_ASSIGNED TASK_:
Go over the entries below line by line, copying each one that contains the word "images".

Dataset entries:

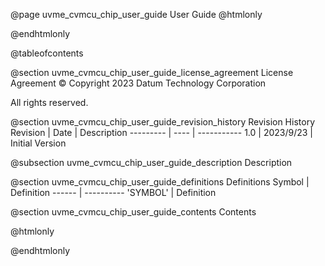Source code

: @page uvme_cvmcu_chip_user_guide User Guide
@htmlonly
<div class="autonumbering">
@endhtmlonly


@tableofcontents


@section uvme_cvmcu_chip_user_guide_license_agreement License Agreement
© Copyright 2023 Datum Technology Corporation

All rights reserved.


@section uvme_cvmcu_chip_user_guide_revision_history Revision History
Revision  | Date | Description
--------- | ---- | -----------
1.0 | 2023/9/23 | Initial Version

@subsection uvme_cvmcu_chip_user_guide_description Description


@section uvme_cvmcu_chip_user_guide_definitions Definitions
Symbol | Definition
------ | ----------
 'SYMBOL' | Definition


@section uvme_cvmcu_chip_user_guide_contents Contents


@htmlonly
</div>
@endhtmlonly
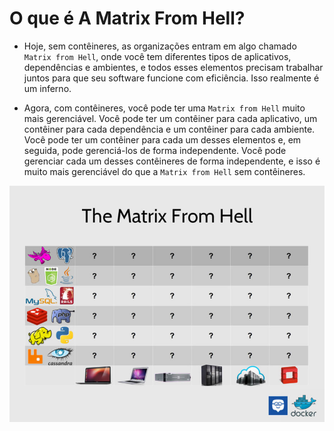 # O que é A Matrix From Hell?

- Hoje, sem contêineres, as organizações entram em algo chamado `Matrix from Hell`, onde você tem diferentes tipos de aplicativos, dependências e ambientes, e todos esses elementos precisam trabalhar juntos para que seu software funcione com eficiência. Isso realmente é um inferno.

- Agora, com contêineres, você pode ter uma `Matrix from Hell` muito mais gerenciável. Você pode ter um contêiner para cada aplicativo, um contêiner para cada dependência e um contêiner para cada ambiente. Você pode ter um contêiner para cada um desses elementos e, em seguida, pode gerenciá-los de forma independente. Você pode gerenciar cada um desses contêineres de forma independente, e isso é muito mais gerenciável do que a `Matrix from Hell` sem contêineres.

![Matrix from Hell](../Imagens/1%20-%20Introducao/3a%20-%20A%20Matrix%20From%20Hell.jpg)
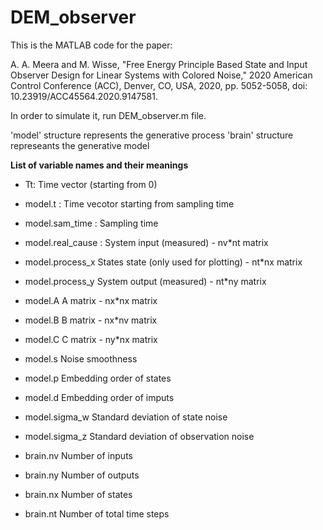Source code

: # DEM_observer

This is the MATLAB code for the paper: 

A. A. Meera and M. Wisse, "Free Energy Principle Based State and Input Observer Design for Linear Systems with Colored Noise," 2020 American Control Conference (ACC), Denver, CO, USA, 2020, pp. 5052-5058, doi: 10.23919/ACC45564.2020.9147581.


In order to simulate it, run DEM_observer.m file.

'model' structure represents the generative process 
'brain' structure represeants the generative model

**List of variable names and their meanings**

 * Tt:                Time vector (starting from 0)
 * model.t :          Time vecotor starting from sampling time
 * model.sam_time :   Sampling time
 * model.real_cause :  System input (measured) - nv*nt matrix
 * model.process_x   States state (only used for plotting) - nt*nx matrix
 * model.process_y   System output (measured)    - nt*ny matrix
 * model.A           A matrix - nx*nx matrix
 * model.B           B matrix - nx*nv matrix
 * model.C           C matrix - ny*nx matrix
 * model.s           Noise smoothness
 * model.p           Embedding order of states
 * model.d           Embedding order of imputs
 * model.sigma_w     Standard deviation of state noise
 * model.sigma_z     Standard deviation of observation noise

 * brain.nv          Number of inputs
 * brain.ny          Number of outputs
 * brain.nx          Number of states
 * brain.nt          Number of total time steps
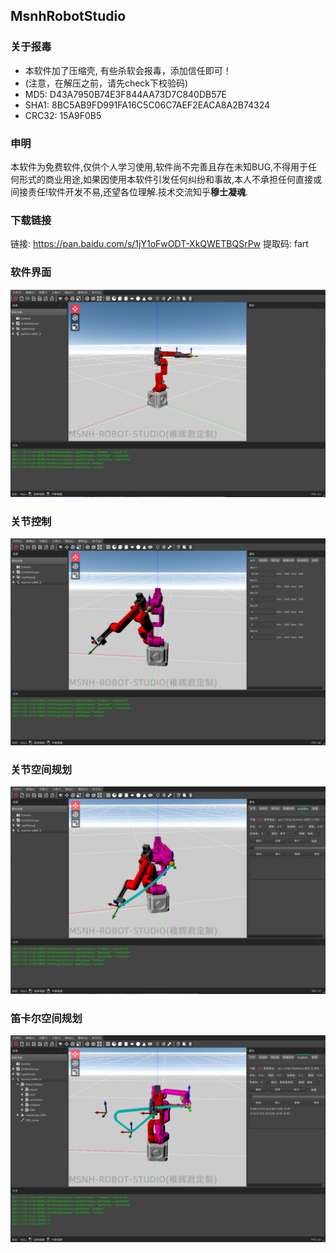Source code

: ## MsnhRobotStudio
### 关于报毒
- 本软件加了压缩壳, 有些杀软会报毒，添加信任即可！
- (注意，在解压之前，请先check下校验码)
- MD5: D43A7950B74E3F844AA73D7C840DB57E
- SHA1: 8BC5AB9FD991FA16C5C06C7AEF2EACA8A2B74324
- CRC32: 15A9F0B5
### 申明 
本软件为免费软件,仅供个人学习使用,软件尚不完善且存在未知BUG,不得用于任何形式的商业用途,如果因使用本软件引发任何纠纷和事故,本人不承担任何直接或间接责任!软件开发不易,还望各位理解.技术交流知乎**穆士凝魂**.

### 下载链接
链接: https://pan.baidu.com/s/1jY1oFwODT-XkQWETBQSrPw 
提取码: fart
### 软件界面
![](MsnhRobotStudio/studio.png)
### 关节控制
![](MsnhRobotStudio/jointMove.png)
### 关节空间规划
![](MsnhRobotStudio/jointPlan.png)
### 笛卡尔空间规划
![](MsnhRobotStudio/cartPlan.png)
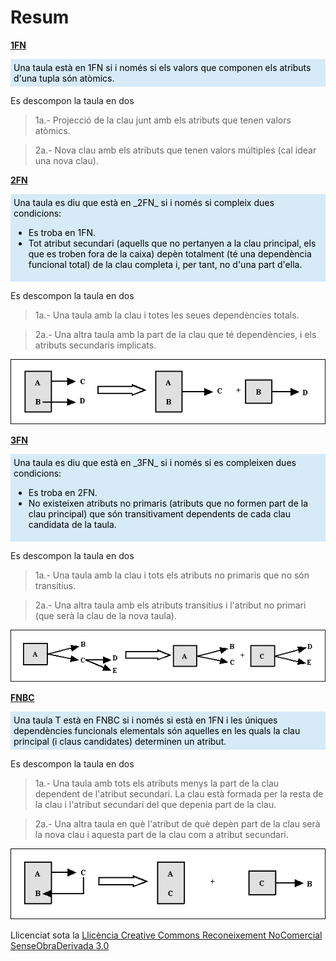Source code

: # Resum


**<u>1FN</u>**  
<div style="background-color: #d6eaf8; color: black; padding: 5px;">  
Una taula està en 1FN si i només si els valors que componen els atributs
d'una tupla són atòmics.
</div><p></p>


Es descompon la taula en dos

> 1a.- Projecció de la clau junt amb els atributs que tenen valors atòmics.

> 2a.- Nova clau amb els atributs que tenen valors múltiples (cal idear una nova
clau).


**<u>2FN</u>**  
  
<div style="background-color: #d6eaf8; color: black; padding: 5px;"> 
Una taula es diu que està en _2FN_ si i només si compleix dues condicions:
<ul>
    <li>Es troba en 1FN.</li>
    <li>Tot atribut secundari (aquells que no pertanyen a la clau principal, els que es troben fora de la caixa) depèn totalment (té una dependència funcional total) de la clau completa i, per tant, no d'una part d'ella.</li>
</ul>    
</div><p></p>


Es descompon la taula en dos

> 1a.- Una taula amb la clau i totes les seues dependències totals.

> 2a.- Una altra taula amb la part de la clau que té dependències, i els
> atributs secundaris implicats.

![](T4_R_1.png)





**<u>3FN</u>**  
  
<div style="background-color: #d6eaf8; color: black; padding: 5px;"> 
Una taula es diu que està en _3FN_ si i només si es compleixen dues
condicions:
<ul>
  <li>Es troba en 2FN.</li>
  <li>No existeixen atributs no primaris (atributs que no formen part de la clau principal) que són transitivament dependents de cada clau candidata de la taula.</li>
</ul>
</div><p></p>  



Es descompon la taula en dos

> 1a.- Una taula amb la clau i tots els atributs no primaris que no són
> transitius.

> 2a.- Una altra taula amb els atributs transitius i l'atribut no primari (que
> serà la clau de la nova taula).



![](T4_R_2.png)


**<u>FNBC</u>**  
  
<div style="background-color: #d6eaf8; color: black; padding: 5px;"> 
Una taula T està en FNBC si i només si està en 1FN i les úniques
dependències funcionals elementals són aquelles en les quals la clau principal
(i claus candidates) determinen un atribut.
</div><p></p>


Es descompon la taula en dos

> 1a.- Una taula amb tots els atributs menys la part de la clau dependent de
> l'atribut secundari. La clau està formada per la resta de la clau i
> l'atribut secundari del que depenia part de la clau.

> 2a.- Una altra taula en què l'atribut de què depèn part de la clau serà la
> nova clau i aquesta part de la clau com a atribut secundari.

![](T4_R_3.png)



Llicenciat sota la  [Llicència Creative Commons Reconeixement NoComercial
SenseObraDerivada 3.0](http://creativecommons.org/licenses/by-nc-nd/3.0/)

--

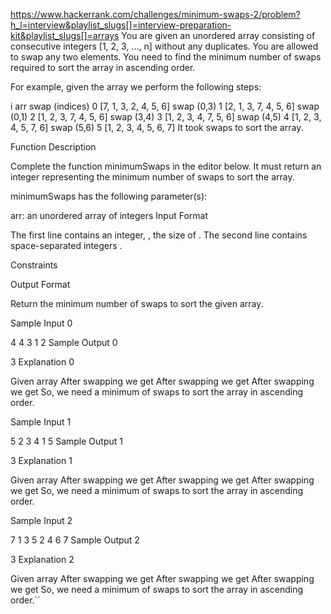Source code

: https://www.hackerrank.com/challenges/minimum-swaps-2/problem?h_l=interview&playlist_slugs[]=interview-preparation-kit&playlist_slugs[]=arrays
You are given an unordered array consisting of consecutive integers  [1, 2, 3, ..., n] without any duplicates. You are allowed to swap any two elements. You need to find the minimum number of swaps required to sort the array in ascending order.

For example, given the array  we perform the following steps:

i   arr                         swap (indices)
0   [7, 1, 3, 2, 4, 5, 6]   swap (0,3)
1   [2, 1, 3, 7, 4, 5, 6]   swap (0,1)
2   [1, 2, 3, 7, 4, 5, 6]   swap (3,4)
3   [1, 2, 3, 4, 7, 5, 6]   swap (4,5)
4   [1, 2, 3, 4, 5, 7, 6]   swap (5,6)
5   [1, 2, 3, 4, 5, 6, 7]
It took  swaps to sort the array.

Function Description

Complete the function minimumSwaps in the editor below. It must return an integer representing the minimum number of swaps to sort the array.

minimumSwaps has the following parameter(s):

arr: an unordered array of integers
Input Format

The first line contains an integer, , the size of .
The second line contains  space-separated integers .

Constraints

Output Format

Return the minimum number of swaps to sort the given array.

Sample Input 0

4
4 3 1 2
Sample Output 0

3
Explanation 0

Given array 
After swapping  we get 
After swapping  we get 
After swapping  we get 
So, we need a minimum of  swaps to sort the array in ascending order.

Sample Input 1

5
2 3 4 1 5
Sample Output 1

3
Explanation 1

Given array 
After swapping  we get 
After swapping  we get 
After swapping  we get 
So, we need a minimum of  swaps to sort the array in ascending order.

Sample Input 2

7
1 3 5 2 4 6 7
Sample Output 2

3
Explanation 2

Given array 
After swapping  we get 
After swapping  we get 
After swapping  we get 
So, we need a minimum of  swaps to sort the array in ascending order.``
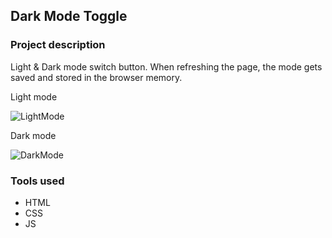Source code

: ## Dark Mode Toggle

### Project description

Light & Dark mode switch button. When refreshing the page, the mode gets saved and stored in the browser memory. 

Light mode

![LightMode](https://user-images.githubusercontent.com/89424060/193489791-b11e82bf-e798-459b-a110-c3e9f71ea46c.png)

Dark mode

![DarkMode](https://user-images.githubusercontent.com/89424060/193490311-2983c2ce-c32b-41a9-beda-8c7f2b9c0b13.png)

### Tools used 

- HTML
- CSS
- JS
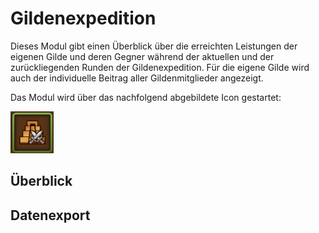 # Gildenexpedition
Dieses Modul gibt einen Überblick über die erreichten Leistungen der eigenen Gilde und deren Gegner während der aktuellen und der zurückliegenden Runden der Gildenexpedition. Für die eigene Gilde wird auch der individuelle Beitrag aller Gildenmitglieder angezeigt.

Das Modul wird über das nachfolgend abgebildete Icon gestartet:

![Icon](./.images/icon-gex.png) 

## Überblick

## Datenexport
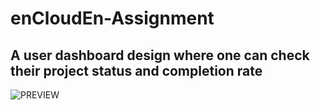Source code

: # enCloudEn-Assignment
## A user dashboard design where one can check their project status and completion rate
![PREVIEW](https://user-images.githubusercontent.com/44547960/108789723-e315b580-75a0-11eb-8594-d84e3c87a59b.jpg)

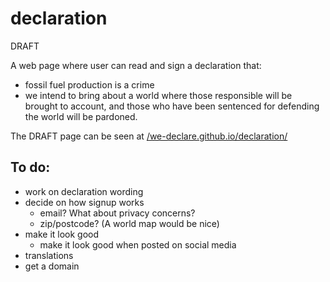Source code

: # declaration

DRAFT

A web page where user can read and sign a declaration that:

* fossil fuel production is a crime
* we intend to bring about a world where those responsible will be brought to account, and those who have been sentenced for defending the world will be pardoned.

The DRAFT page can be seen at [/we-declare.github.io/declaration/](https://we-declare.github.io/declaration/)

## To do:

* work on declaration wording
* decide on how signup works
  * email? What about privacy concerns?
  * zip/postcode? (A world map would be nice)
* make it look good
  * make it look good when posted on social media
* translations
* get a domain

_RESPONSE BOX_:
![LightMode](https://user-images.githubusercontent.com/89424060/193489791-b11e82bf-e798-459b-a110-c3e9f71ea46c.png)
![DarkMode](https://user-images.githubusercontent.com/89424060/193490311-2983c2ce-c32b-41a9-beda-8c7f2b9c0b13.png)
![Icon](./.images/icon-gex.png) 
![PREVIEW](https://user-images.githubusercontent.com/44547960/108789723-e315b580-75a0-11eb-8594-d84e3c87a59b.jpg)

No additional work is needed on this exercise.